TASK TO COMPLETE → Within the entries underneath, how many lines include the string "συνταγών"? State only the number.

LISTED RECORDS →
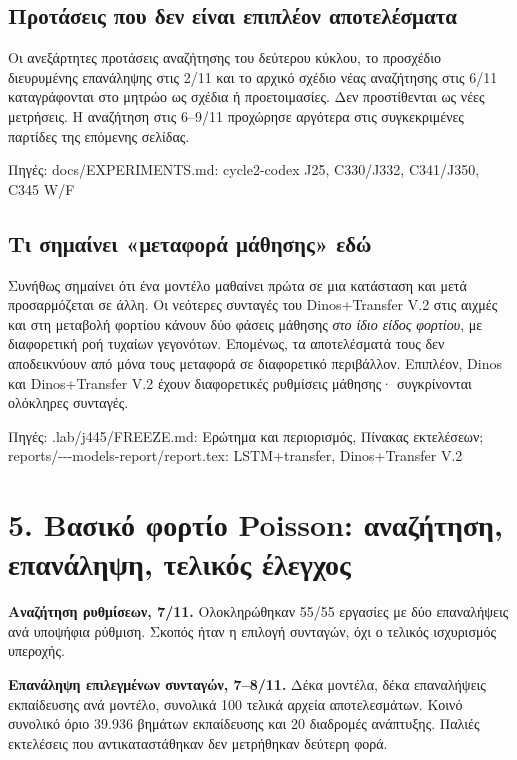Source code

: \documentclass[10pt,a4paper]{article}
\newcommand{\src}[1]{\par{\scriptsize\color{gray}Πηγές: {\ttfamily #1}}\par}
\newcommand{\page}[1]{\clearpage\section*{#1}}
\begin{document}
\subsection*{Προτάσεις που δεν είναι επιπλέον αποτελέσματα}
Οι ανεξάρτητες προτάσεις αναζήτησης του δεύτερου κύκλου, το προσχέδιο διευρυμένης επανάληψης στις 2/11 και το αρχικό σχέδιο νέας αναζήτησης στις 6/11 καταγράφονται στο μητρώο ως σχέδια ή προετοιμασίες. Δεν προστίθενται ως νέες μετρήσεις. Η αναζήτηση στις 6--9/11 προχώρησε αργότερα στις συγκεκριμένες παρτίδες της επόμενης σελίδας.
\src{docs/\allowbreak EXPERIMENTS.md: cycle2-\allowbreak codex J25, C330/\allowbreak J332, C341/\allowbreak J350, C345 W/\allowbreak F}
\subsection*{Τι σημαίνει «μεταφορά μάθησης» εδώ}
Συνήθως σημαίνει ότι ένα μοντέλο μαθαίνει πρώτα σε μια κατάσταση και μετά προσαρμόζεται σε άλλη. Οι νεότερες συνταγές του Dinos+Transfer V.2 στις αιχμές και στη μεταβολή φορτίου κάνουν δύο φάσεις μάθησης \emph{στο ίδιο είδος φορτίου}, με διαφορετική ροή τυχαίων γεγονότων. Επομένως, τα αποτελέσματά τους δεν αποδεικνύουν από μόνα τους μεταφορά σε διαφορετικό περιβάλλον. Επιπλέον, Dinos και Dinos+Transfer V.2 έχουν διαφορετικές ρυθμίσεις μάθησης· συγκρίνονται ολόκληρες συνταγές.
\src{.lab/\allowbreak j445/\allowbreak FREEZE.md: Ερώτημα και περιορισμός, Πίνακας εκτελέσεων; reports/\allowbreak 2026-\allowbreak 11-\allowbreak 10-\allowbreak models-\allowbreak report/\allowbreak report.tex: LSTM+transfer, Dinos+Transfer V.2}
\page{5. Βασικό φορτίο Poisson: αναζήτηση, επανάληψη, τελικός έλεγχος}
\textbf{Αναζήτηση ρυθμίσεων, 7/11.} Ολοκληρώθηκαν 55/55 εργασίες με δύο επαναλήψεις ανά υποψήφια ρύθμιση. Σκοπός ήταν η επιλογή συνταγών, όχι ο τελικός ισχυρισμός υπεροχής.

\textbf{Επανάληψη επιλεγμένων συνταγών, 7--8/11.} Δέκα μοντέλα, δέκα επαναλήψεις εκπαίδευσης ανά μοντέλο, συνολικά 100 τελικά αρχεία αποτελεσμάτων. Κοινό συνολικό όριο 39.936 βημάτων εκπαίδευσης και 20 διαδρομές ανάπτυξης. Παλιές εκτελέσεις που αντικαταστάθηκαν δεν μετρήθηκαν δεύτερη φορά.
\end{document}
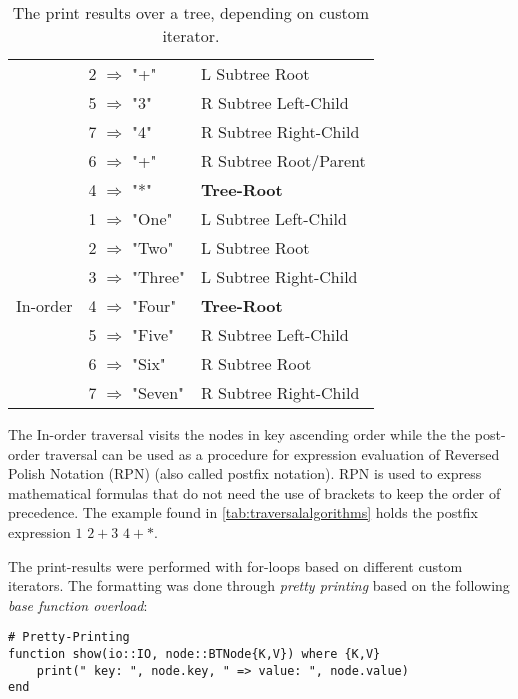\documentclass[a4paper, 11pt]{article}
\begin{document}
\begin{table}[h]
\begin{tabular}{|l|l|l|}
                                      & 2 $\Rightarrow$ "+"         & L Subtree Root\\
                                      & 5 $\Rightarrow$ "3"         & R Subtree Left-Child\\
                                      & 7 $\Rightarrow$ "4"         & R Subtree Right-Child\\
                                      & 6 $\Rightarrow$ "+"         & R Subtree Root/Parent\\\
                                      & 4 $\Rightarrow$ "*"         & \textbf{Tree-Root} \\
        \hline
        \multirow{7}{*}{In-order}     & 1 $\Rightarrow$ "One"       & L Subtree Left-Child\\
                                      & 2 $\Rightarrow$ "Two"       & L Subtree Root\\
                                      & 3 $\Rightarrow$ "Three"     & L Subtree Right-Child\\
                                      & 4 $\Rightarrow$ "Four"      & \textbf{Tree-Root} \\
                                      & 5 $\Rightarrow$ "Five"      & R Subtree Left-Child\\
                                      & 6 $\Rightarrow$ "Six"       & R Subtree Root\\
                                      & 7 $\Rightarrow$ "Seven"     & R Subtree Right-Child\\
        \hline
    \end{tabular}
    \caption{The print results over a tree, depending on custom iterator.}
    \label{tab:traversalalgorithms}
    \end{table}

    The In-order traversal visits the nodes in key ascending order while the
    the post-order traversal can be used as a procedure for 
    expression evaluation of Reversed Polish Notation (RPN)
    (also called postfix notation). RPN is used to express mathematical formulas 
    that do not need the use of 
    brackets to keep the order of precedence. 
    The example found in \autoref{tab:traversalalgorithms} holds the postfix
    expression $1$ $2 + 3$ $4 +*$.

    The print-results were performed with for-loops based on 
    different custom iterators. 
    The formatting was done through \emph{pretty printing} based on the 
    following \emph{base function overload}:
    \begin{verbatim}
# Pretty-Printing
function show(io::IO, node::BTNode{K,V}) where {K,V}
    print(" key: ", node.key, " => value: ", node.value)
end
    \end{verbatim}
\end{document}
* * *
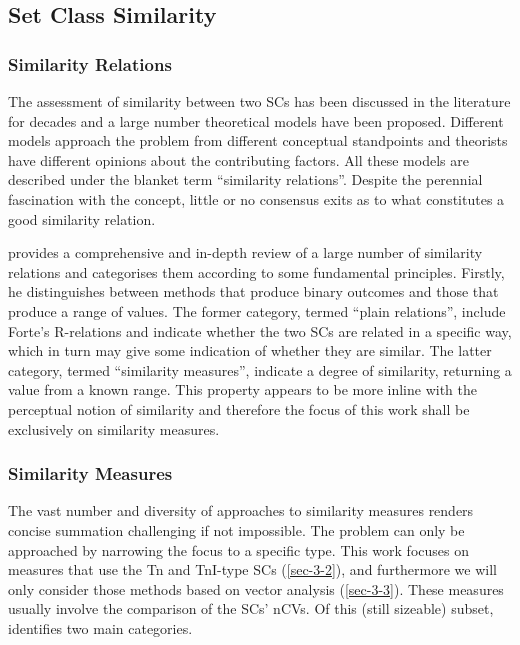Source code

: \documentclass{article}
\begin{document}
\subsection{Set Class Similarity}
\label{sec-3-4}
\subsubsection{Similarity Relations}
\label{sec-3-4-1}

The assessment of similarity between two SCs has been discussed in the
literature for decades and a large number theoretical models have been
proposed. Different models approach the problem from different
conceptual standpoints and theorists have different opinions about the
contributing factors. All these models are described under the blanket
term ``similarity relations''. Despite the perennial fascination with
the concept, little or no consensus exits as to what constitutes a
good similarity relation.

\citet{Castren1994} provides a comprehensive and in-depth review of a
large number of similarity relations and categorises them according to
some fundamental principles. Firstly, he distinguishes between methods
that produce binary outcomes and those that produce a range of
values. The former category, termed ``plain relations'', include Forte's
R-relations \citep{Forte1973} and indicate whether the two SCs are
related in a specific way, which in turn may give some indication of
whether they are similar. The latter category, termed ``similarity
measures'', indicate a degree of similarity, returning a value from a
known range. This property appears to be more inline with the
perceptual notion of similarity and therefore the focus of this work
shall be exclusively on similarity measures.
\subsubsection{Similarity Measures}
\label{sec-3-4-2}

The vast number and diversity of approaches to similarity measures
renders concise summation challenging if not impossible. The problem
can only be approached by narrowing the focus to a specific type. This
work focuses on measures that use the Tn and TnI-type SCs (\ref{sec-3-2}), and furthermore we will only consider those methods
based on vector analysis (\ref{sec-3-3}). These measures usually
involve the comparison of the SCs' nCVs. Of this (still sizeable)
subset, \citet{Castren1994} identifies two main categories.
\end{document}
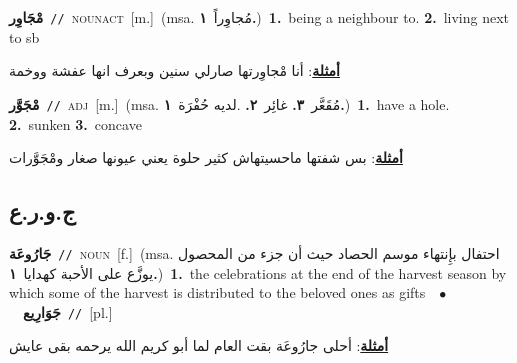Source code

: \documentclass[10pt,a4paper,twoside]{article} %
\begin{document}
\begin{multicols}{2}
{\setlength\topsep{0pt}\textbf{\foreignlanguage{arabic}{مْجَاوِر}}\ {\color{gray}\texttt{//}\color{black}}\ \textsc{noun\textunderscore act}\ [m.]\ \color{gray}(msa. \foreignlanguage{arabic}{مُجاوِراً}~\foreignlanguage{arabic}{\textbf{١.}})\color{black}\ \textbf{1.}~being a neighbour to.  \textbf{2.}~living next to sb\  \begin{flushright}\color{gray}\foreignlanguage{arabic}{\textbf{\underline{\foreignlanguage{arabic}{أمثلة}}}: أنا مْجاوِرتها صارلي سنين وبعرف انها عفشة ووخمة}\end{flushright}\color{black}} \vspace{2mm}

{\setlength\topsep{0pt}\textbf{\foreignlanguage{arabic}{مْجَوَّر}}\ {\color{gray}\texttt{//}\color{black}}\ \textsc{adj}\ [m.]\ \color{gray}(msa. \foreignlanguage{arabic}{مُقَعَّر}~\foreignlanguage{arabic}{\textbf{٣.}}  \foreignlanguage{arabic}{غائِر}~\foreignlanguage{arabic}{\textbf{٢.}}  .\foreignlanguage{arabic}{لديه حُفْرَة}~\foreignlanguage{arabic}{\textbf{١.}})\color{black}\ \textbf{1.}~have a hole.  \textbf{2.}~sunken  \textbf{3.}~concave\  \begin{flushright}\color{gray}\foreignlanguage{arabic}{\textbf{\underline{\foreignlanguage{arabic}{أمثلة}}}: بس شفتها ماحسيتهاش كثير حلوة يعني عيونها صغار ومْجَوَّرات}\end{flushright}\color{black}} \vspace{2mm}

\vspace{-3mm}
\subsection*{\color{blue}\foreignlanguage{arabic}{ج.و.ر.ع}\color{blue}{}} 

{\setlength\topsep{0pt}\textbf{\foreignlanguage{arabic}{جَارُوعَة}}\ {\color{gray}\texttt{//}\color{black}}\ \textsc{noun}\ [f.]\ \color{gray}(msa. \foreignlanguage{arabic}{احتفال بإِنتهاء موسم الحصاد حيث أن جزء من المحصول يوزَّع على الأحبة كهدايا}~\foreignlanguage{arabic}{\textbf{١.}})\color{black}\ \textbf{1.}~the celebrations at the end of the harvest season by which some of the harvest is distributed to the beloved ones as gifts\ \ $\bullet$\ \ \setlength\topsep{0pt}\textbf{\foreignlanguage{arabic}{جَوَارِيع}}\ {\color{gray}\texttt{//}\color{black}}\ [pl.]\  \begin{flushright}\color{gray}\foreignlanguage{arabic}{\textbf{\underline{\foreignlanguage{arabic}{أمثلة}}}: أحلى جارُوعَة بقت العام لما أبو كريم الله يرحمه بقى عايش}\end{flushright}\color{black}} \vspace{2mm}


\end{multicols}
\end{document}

FINISHED TASK → 2